A more holistic view
“We need to be collecting that data and looking at trends over time,” said Pavitra Roychoudhury, director of covid-19 sequencing at the University of Washington School of Medicine’s virology lab. Such data helps scientists identify mutations that might prove problematic and track how those mutations play out in different contexts.
“That’s what we’re doing with XBB.1.5, looking to see how its proportion [relative to other lineages] changes over time,” Roychoudhury said.
Such changes are normal. They also highlight how difficult it is to get a clear picture of a dynamic situation. It will take even more time for scientists to determine whether XBB.1.5 causes more severe illness or is more likely to lead to long covid.
There’s no simple way to communicate this complex and dynamic situation, said Roychoudhury, especially with so many variants in the mix. That leaves public health officials with a major challenge. If they raise too many alarm bells, the public may grow numb. If they undersell a threat, they risk missing the chance to act, or at least alert those at higher risk of serious illness, before it’s too late.

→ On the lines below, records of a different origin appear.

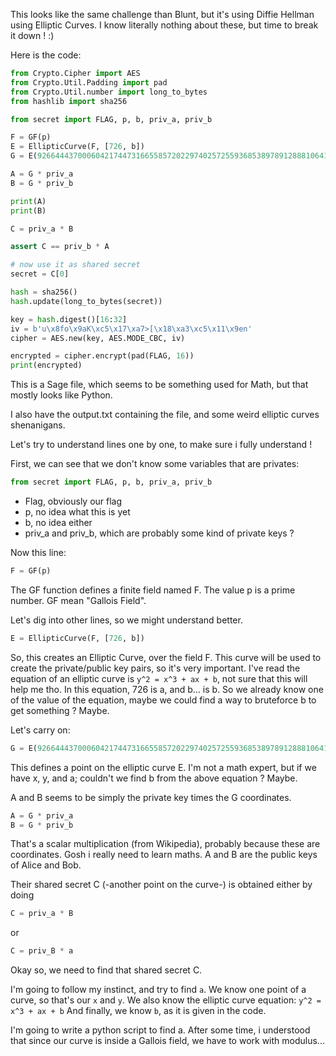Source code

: This looks like the same challenge than Blunt, but it's using Diffie Hellman using Elliptic Curves.
I know literally nothing about these, but time to break it down ! :)

Here is the code:

```python
from Crypto.Cipher import AES
from Crypto.Util.Padding import pad
from Crypto.Util.number import long_to_bytes
from hashlib import sha256

from secret import FLAG, p, b, priv_a, priv_b

F = GF(p)
E = EllipticCurve(F, [726, b])
G = E(926644437000604217447316655857202297402572559368538978912888106419470011487878351667380679323664062362524967242819810112524880301882054682462685841995367, 4856802955780604241403155772782614224057462426619061437325274365157616489963087648882578621484232159439344263863246191729458550632500259702851115715803253)

A = G * priv_a
B = G * priv_b

print(A)
print(B)

C = priv_a * B

assert C == priv_b * A

# now use it as shared secret
secret = C[0]

hash = sha256()
hash.update(long_to_bytes(secret))

key = hash.digest()[16:32]
iv = b'u\x8fo\x9aK\xc5\x17\xa7>[\x18\xa3\xc5\x11\x9en'
cipher = AES.new(key, AES.MODE_CBC, iv)

encrypted = cipher.encrypt(pad(FLAG, 16))
print(encrypted)
```

This is a Sage file, which seems to be something used for Math, but that mostly looks like Python.

I also have the output.txt containing the file, and some weird elliptic curves shenanigans.

Let's try to understand lines one by one, to make sure i fully understand !

First, we can see that we don't know some variables that are privates:
```python
from secret import FLAG, p, b, priv_a, priv_b
```
- Flag, obviously our flag
- p, no idea what this is yet
- b, no idea either
- priv_a and priv_b, which are probably some kind of private keys ?


Now this line:
```python
F = GF(p)
```
The GF function defines a finite field named F. The value p is a prime number. GF mean "Gallois Field".

Let's dig into other lines, so we might understand better.
```python
E = EllipticCurve(F, [726, b])
```
So, this creates an Elliptic Curve, over the field F.
This curve will be used to create the private/public key pairs, so it's very important.
I've read the equation of an elliptic curve is `y^2 = x^3 + ax + b`, not sure that this will help me tho.
In this equation, 726 is a, and b... is b.
So we already know one of the value of the equation, maybe we could find a way to bruteforce b to get something ? Maybe.

Let's carry on:
```python
G = E(926644437000604217447316655857202297402572559368538978912888106419470011487878351667380679323664062362524967242819810112524880301882054682462685841995367, 4856802955780604241403155772782614224057462426619061437325274365157616489963087648882578621484232159439344263863246191729458550632500259702851115715803253)
```
This defines a point on the elliptic curve E.
I'm not a math expert, but if we have x, y, and a; couldn't we find b from the above equation ?
Maybe.

A and B seems to be simply the private key times the G coordinates.
```python
A = G * priv_a
B = G * priv_b
```
That's a scalar multiplication (from Wikipedia), probably because these are coordinates. Gosh i really need to learn maths.
A and B are the public keys of Alice and Bob.

Their shared secret C (-another point on the curve-) is obtained either by doing 
```python
C = priv_a * B
```
or
```python
C = priv_B * a
```


Okay so, we need to find that shared secret C.

I'm going to follow my instinct, and try to find `a`.
We know one point of a curve, so that's our `x` and `y`.
We also know the elliptic curve equation: `y^2 = x^3 + ax + b`
And finally, we know `b`, as it is given in the code.

I'm going to write a python script to find a.
After some time, i understood that since our curve is inside a Gallois field, we have to work with modulus...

Roychoudhury advocates being explicit about what’s currently known and unknown about a given variant and what officials will continue to monitor.
“We can’t be alarmist,” she said, but officials should be clear when a new variant is outcompeting others while also communicating the context — seasonality, changes in behavior, vaccination rates, overall population immunity — that impacts the spread. “That’s step one; then we’re going to understand how it’s evading existing protection and see what kind of impact it has on hospitalizations and so forth,” she said. That can inform whether additional protective measures are warranted. “Breaking that down is better than panicking at the outset when you see a variant emerge.”
Hyper-focusing on variants can also encourage short-sightedness, a sense that we just have to get through this surge and then we’ll be OK. Time after time that view has been proven wrong.
“Ultimately, if there’s unmitigated transmission, there will be a lot of cases. And if there’s a lot of cases, there will be a lot of evolution,” said Gregory. “That’s just basically it.”